Materials provided below:

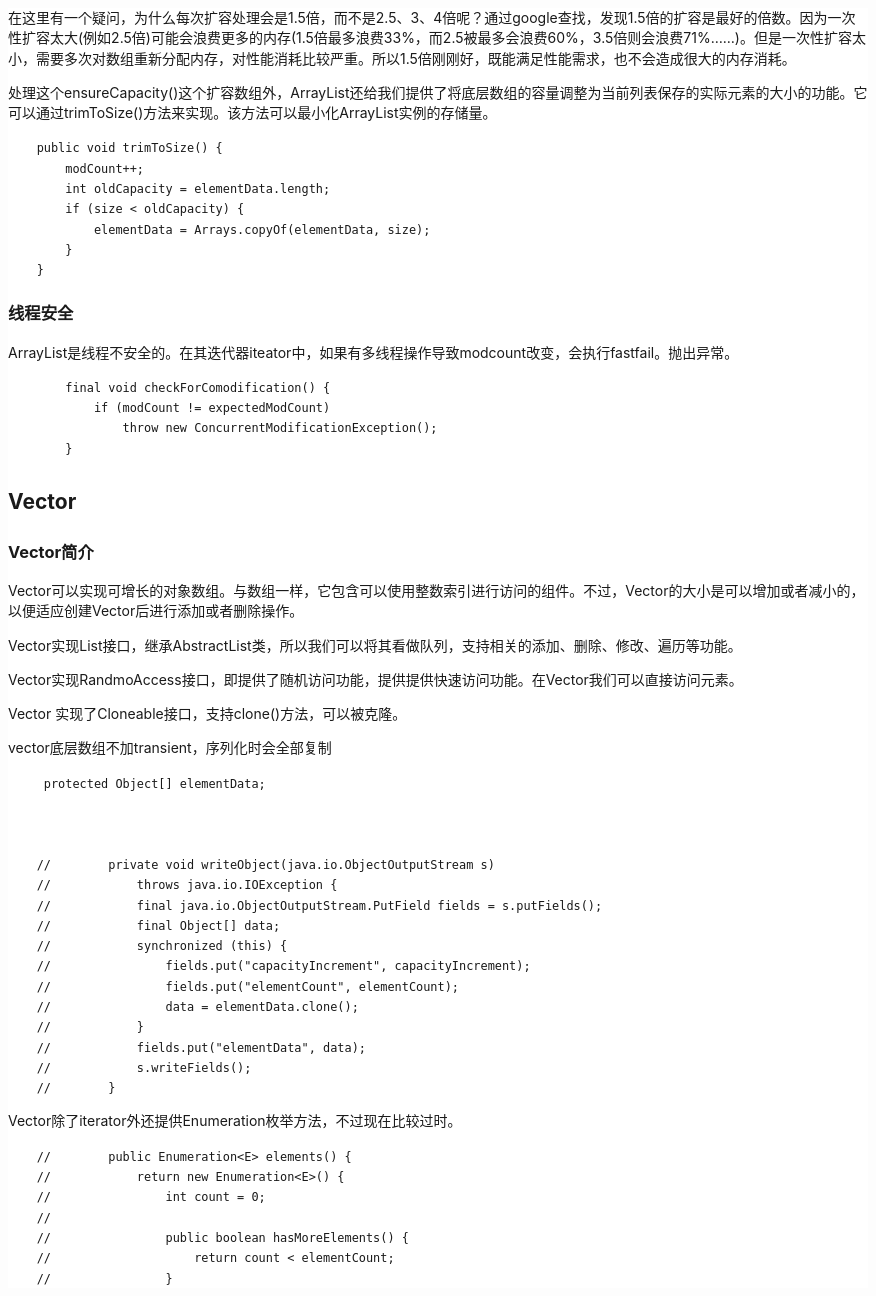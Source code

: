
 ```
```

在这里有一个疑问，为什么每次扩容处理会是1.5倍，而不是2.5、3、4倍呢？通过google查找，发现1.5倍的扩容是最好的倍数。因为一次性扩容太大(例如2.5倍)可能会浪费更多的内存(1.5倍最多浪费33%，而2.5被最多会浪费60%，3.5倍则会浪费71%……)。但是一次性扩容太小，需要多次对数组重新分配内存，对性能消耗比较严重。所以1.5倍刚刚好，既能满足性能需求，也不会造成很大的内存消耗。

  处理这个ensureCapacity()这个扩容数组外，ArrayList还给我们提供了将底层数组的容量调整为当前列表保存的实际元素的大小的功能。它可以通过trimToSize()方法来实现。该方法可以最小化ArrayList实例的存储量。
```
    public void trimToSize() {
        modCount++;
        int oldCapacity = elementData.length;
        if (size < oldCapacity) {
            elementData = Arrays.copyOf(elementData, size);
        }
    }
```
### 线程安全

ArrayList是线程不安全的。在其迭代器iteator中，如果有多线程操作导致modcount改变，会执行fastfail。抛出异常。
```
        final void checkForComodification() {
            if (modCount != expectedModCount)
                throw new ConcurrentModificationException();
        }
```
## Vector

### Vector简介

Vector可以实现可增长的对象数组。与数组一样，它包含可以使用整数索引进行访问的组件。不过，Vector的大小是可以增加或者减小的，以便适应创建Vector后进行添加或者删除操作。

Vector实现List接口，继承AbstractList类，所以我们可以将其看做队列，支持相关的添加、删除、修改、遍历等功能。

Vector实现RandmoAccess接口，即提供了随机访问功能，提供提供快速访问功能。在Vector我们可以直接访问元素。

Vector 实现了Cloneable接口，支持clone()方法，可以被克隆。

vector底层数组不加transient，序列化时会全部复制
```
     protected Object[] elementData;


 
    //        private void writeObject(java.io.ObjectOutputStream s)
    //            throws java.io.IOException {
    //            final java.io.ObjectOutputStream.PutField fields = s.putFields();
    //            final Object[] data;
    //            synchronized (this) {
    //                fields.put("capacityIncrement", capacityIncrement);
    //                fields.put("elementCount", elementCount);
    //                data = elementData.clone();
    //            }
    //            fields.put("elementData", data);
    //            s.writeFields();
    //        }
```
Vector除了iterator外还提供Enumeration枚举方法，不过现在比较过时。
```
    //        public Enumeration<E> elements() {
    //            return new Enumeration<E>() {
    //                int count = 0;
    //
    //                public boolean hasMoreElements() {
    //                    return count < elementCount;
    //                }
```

End of Materials provided.

■ Exercise directions: For every line in the entries above that contains "void", add one to a count, and give that number by itself.

■ Solution for this exercise: 3